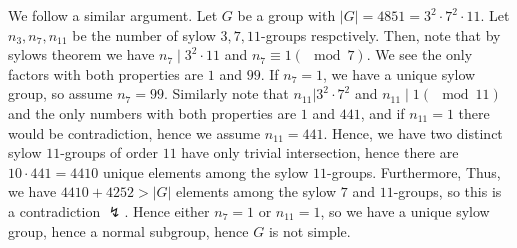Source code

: \documentclass[a4paper]{article}
\begin{document}
\begin{solution}
	We follow a similar argument. Let \(G\) be a group with \(\left| G \right|  = 4851 = 3^2 \cdot 7 ^2 \cdot 11\). Let \(n_3, n_7, n_{11}\) be the number of sylow \(3, 7, 11\)-groups respctively. Then, note that by sylows theorem we have \(n_7 \mid 3^2 \cdot 11\) and \(n_7 \equiv 1 \left( \mod 7 \right) \). We see the only factors with both properties are \(1\) and \(99\). If \(n_7 = 1\), we have a unique sylow group, so assume \(n_7 = 99\). Similarly note that \(n_{11} | 3^2 \cdot 7 ^2\) and \(n_{11} \mid 1 \left( \mod 11 \right) \) and the only numbers with both properties are \(1\) and \(441\), and if \(n_{11} = 1\) there would be contradiction, hence we assume \(n_{11} = 441.\)  Hence, we have two distinct sylow \(11\)-groups of order \(11\) have only trivial intersection, hence there are \(10 \cdot 441 = 4410\) unique elements among the sylow \(11\)-groups. Furthermore,  Thus, we have \(4410 + 4252 > \left| G \right| \) elements among  the sylow \(7\) and \(11\)-groups, so this is a contradiction \(\lightning\). Hence either \(n_7=1\) or \(n_{11} = 1\), so we have a unique sylow group, hence a normal subgroup, hence \(G\) is not simple.
\end{solution}
\end{document}
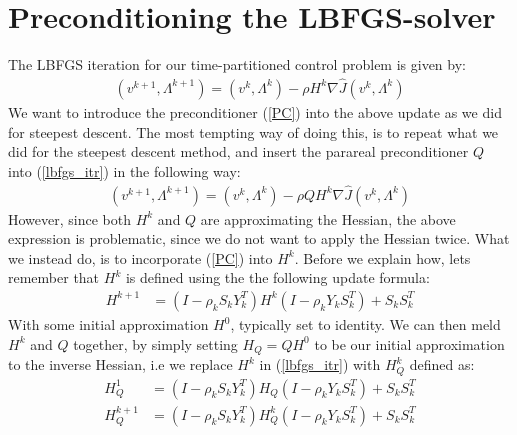 \documentclass[11pt,a4paper]{article}
\begin{document}
\section{Preconditioning the LBFGS-solver}
The LBFGS iteration for our time-partitioned control problem is given by:
\begin{align}
(v^{k+1},\Lambda^{k+1})= (v^{k},\Lambda^{k}) - \rho H^k\nabla\hat{J}(v^{k},\Lambda^{k}) \label{lbfgs_itr}
\end{align}
We want to introduce the preconditioner (\ref{PC}) into the above update as we did for steepest descent. The most tempting way of doing this, is to repeat what we did for the steepest descent method, and insert the parareal preconditioner $Q$ into (\ref{lbfgs_itr}) in the following way:
\begin{align}
(v^{k+1},\Lambda^{k+1})= (v^{k},\Lambda^{k}) - \rho QH^k\nabla\hat{J}(v^{k},\Lambda^{k}) 
\end{align}
However, since both $H^k$ and $Q$ are approximating the Hessian, the above expression is problematic, since we do not want to apply the Hessian twice. What we instead do, is to incorporate (\ref{PC}) into $H^k$. Before we explain how, lets remember that $H^k$ is defined using the the following update formula: 
\begin{align*}
H^{k+1} &= (I-\rho_kS_kY_k^T)H^k(I-\rho_kY_kS_k^T) + S_kS_k^T
\end{align*}
With some initial approximation $H^0$, typically set to identity. We can then meld $H^k$ and $Q$ together, by simply setting $H_Q=QH^0$ to be our initial approximation to the inverse Hessian, i.e we replace $H^k$ in (\ref{lbfgs_itr}) with $H_Q^k$ defined as:
\begin{align*}
H_Q^1 &=(I-\rho_kS_kY_k^T)H_Q(I-\rho_kY_kS_k^T) + S_kS_k^T \\
H_Q^{k+1} &= (I-\rho_kS_kY_k^T)H_Q^k(I-\rho_kY_kS_k^T) + S_kS_k^T
\end{align*}
\end{document}
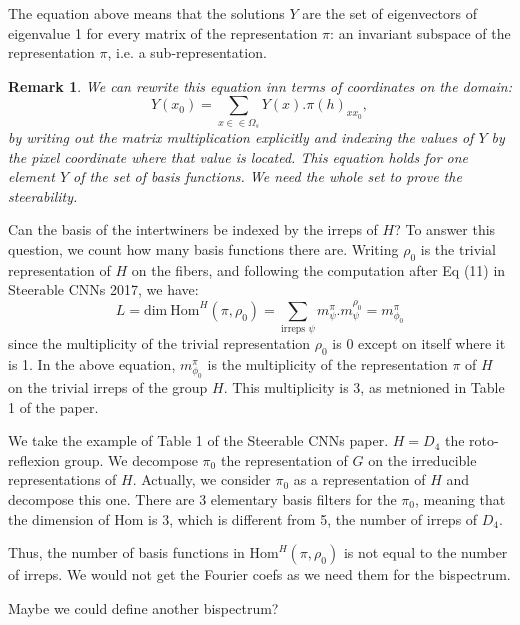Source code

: \documentclass{article}
\newtheorem{remark}{Remark}
\begin{document}
The equation above means that the solutions $Y$ are the set of eigenvectors of eigenvalue 1 for every matrix of the representation $\pi$: an invariant subspace of the representation $\pi$, i.e. a sub-representation.


\begin{remark}
    We can rewrite this equation inn terms of coordinates on the domain:
\begin{equation}
    Y(x_0) = \sum_{x \in \in \Omega_s} Y(x).\pi(h)_{xx_0},
\end{equation}
by writing out the matrix multiplication explicitly and indexing the values of $Y$ by the pixel coordinate where that value is located. This equation holds for one element $Y$ of the set of basis functions. We need the whole set to prove the steerability.
\end{remark}

Can the basis of the intertwiners be indexed by the irreps of $H$? To answer this question, we count how many basis functions there are. Writing $\rho_0$ is the trivial representation of $H$ on the fibers, and following the computation after Eq (11) in Steerable CNNs 2017, we have:
\begin{equation}
    L = \text{dim}~\text{Hom}^H(\pi, \rho_0) = \sum_{\text{irreps }\psi } m^\pi_{\psi}.m^{\rho_0}_{\psi} = m^\pi_{\phi_0}
\end{equation}
since the multiplicity of the trivial representation $\rho_0$ is 0 except on itself where it is 1. In the above equation, $m^\pi_{\phi_0}$ is the multiplicity of the representation $\pi$ of $H$ on the trivial irreps of the group $H$. This multiplicity is $3$, as metnioned in Table 1 of the paper.

We take the example of Table 1 of the Steerable CNNs paper. $H = D_4$ the roto-reflexion group. We decompose $\pi_0$ the representation of $G$ on the irreducible representations of $H$. Actually, we consider $\pi_0$ as a representation of $H$ and decompose this one. There are 3 elementary basis filters for the $\pi_0$, meaning that the dimension of Hom is 3, which is different from 5, the number of irreps of $D_4$.

Thus, the number of basis functions in $\text{Hom}^H(\pi, \rho_0)$ is not equal to the number of irreps. We would not get the Fourier coefs as we need them for the bispectrum.

Maybe we could define another bispectrum?
\end{document}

## What to do
Go through the records line by line, and copy each line that holds the string "Hessian".

## Result
However, since both $H^k$ and $Q$ are approximating the Hessian, the above expression is problematic, since we do not want to apply the Hessian twice. What we instead do, is to incorporate (\ref{PC}) into $H^k$. Before we explain how, lets remember that $H^k$ is defined using the the following update formula: 
With some initial approximation $H^0$, typically set to identity. We can then meld $H^k$ and $Q$ together, by simply setting $H_Q=QH^0$ to be our initial approximation to the inverse Hessian, i.e we replace $H^k$ in (\ref{lbfgs_itr}) with $H_Q^k$ defined as:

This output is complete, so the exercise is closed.